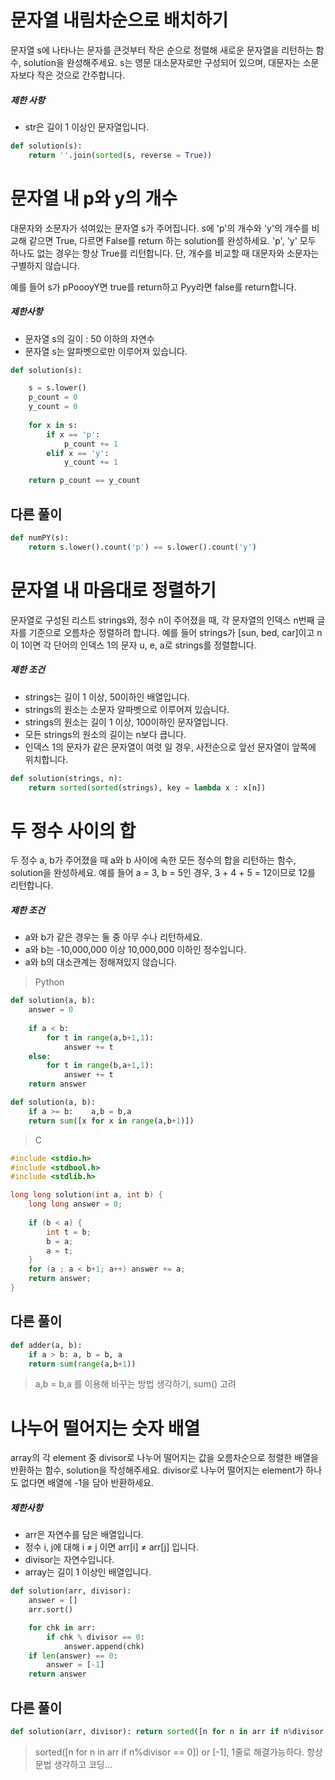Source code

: # 문자열 내림차순으로 배치하기

문자열 s에 나타나는 문자를 큰것부터 작은 순으로 정렬해 새로운 문자열을 리턴하는 함수, solution을 완성해주세요.
s는 영문 대소문자로만 구성되어 있으며, 대문자는 소문자보다 작은 것으로 간주합니다.

##### 제한 사항

- str은 길이 1 이상인 문자열입니다.

```python
def solution(s):
    return ''.join(sorted(s, reverse = True))
```



# 문자열 내 p와 y의 개수

대문자와 소문자가 섞여있는 문자열 s가 주어집니다. s에 'p'의 개수와 'y'의 개수를 비교해 같으면 True, 다르면 False를 return 하는 solution를 완성하세요. 'p', 'y' 모두 하나도 없는 경우는 항상 True를 리턴합니다. 단, 개수를 비교할 때 대문자와 소문자는 구별하지 않습니다.

예를 들어 s가 pPoooyY면 true를 return하고 Pyy라면 false를 return합니다.

##### 제한사항

- 문자열 s의 길이 : 50 이하의 자연수
- 문자열 s는 알파벳으로만 이루어져 있습니다.

```python
def solution(s):

    s = s.lower()
    p_count = 0
    y_count = 0
    
    for x in s:
        if x == 'p':
            p_count += 1
        elif x == 'y':
            y_count += 1

    return p_count == y_count
```

##  다른 풀이

```python
def numPY(s):
    return s.lower().count('p') == s.lower().count('y')
```



# 문자열 내 마음대로 정렬하기

문자열로 구성된 리스트 strings와, 정수 n이 주어졌을 때, 각 문자열의 인덱스 n번째 글자를 기준으로 오름차순 정렬하려 합니다. 예를 들어 strings가 [sun, bed, car]이고 n이 1이면 각 단어의 인덱스 1의 문자 u, e, a로 strings를 정렬합니다.

##### 제한 조건

- strings는 길이 1 이상, 50이하인 배열입니다.
- strings의 원소는 소문자 알파벳으로 이루어져 있습니다.
- strings의 원소는 길이 1 이상, 100이하인 문자열입니다.
- 모든 strings의 원소의 길이는 n보다 큽니다.
- 인덱스 1의 문자가 같은 문자열이 여럿 일 경우, 사전순으로 앞선 문자열이 앞쪽에 위치합니다.

```python
def solution(strings, n):
    return sorted(sorted(strings), key = lambda x : x[n])
```



# 두 정수 사이의 합

두 정수 a, b가 주어졌을 때 a와 b 사이에 속한 모든 정수의 합을 리턴하는 함수, solution을 완성하세요.
예를 들어 a = 3, b = 5인 경우, 3 + 4 + 5 = 12이므로 12를 리턴합니다.

##### 제한 조건

- a와 b가 같은 경우는 둘 중 아무 수나 리턴하세요.
- a와 b는 -10,000,000 이상 10,000,000 이하인 정수입니다.
- a와 b의 대소관계는 정해져있지 않습니다.

> Python

```python
def solution(a, b):
    answer = 0
    
    if a < b:    
        for t in range(a,b+1,1):
            answer += t
    else:
        for t in range(b,a+1,1):
            answer += t
    return answer
```

```python
def solution(a, b):    
    if a >= b:    a,b = b,a
    return sum([x for x in range(a,b+1)])
```

> C

```c
#include <stdio.h>
#include <stdbool.h>
#include <stdlib.h>

long long solution(int a, int b) {
    long long answer = 0;
    
    if (b < a) {
        int t = b;
        b = a;
        a = t;
    }
    for (a ; a < b+1; a++) answer += a;
    return answer;
}
```





## 다른 풀이

```python
def adder(a, b):
    if a > b: a, b = b, a
    return sum(range(a,b+1))
```

> a,b = b,a 를 이용해 바꾸는 방법 생각하기, sum() 고려



# 나누어 떨어지는 숫자 배열

array의 각 element 중 divisor로 나누어 떨어지는 값을 오름차순으로 정렬한 배열을 반환하는 함수, solution을 작성해주세요.
divisor로 나누어 떨어지는 element가 하나도 없다면 배열에 -1을 담아 반환하세요.

##### 제한사항

- arr은 자연수를 담은 배열입니다.
- 정수 i, j에 대해 i ≠ j 이면 arr[i] ≠ arr[j] 입니다.
- divisor는 자연수입니다.
- array는 길이 1 이상인 배열입니다.

```python
def solution(arr, divisor):
    answer = []
    arr.sort()

    for chk in arr:
        if chk % divisor == 0:
            answer.append(chk)
    if len(answer) == 0:
        answer = [-1]
    return answer
```

## 다른 풀이

```python
def solution(arr, divisor): return sorted([n for n in arr if n%divisor == 0]) or [-1]
```

> sorted([n for n in arr if n%divisor == 0]) or [-1], 1줄로 해결가능하다. 항상 문법 생각하고 코딩...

====

The entries above need to be output again in full, exactly, and without pictures.

#### [EXERCISE OUTPUT]
Source code

: # 문자열 내림차순으로 배치하기

문자열 s에 나타나는 문자를 큰것부터 작은 순으로 정렬해 새로운 문자열을 리턴하는 함수, solution을 완성해주세요.
s는 영문 대소문자로만 구성되어 있으며, 대문자는 소문자보다 작은 것으로 간주합니다.

##### 제한 사항

- str은 길이 1 이상인 문자열입니다.

```python
def solution(s):
    return ''.join(sorted(s, reverse = True))
```



# 문자열 내 p와 y의 개수

대문자와 소문자가 섞여있는 문자열 s가 주어집니다. s에 'p'의 개수와 'y'의 개수를 비교해 같으면 True, 다르면 False를 return 하는 solution를 완성하세요. 'p', 'y' 모두 하나도 없는 경우는 항상 True를 리턴합니다. 단, 개수를 비교할 때 대문자와 소문자는 구별하지 않습니다.

예를 들어 s가 pPoooyY면 true를 return하고 Pyy라면 false를 return합니다.

##### 제한사항

- 문자열 s의 길이 : 50 이하의 자연수
- 문자열 s는 알파벳으로만 이루어져 있습니다.

```python
def solution(s):

    s = s.lower()
    p_count = 0
    y_count = 0
    
    for x in s:
        if x == 'p':
            p_count += 1
        elif x == 'y':
            y_count += 1

    return p_count == y_count
```

##  다른 풀이

```python
def numPY(s):
    return s.lower().count('p') == s.lower().count('y')
```



# 문자열 내 마음대로 정렬하기

문자열로 구성된 리스트 strings와, 정수 n이 주어졌을 때, 각 문자열의 인덱스 n번째 글자를 기준으로 오름차순 정렬하려 합니다. 예를 들어 strings가 [sun, bed, car]이고 n이 1이면 각 단어의 인덱스 1의 문자 u, e, a로 strings를 정렬합니다.

##### 제한 조건

- strings는 길이 1 이상, 50이하인 배열입니다.
- strings의 원소는 소문자 알파벳으로 이루어져 있습니다.
- strings의 원소는 길이 1 이상, 100이하인 문자열입니다.
- 모든 strings의 원소의 길이는 n보다 큽니다.
- 인덱스 1의 문자가 같은 문자열이 여럿 일 경우, 사전순으로 앞선 문자열이 앞쪽에 위치합니다.

```python
def solution(strings, n):
    return sorted(sorted(strings), key = lambda x : x[n])
```



# 두 정수 사이의 합

두 정수 a, b가 주어졌을 때 a와 b 사이에 속한 모든 정수의 합을 리턴하는 함수, solution을 완성하세요.
예를 들어 a = 3, b = 5인 경우, 3 + 4 + 5 = 12이므로 12를 리턴합니다.

##### 제한 조건

- a와 b가 같은 경우는 둘 중 아무 수나 리턴하세요.
- a와 b는 -10,000,000 이상 10,000,000 이하인 정수입니다.
- a와 b의 대소관계는 정해져있지 않습니다.

> Python

```python
def solution(a, b):
    answer = 0
    
    if a < b:    
        for t in range(a,b+1,1):
            answer += t
    else:
        for t in range(b,a+1,1):
            answer += t
    return answer
```

```python
def solution(a, b):    
    if a >= b:    a,b = b,a
    return sum([x for x in range(a,b+1)])
```

> C

```c
#include <stdio.h>
#include <stdbool.h>
#include <stdlib.h>

long long solution(int a, int b) {
    long long answer = 0;
    
    if (b < a) {
        int t = b;
        b = a;
        a = t;
    }
    for (a ; a < b+1; a++) answer += a;
    return answer;
}
```





## 다른 풀이

```python
def adder(a, b):
    if a > b: a, b = b, a
    return sum(range(a,b+1))
```

> a,b = b,a 를 이용해 바꾸는 방법 생각하기, sum() 고려



# 나누어 떨어지는 숫자 배열

array의 각 element 중 divisor로 나누어 떨어지는 값을 오름차순으로 정렬한 배열을 반환하는 함수, solution을 작성해주세요.
divisor로 나누어 떨어지는 element가 하나도 없다면 배열에 -1을 담아 반환하세요.

##### 제한사항

- arr은 자연수를 담은 배열입니다.
- 정수 i, j에 대해 i ≠ j 이면 arr[i] ≠ arr[j] 입니다.
- divisor는 자연수입니다.
- array는 길이 1 이상인 배열입니다.

```python
def solution(arr, divisor):
    answer = []
    arr.sort()

    for chk in arr:
        if chk % divisor == 0:
            answer.append(chk)
    if len(answer) == 0:
        answer = [-1]
    return answer
```

## 다른 풀이

```python
def solution(arr, divisor): return sorted([n for n in arr if n%divisor == 0]) or [-1]
```

> sorted([n for n in arr if n%divisor == 0]) or [-1], 1줄로 해결가능하다. 항상 문법 생각하고 코딩...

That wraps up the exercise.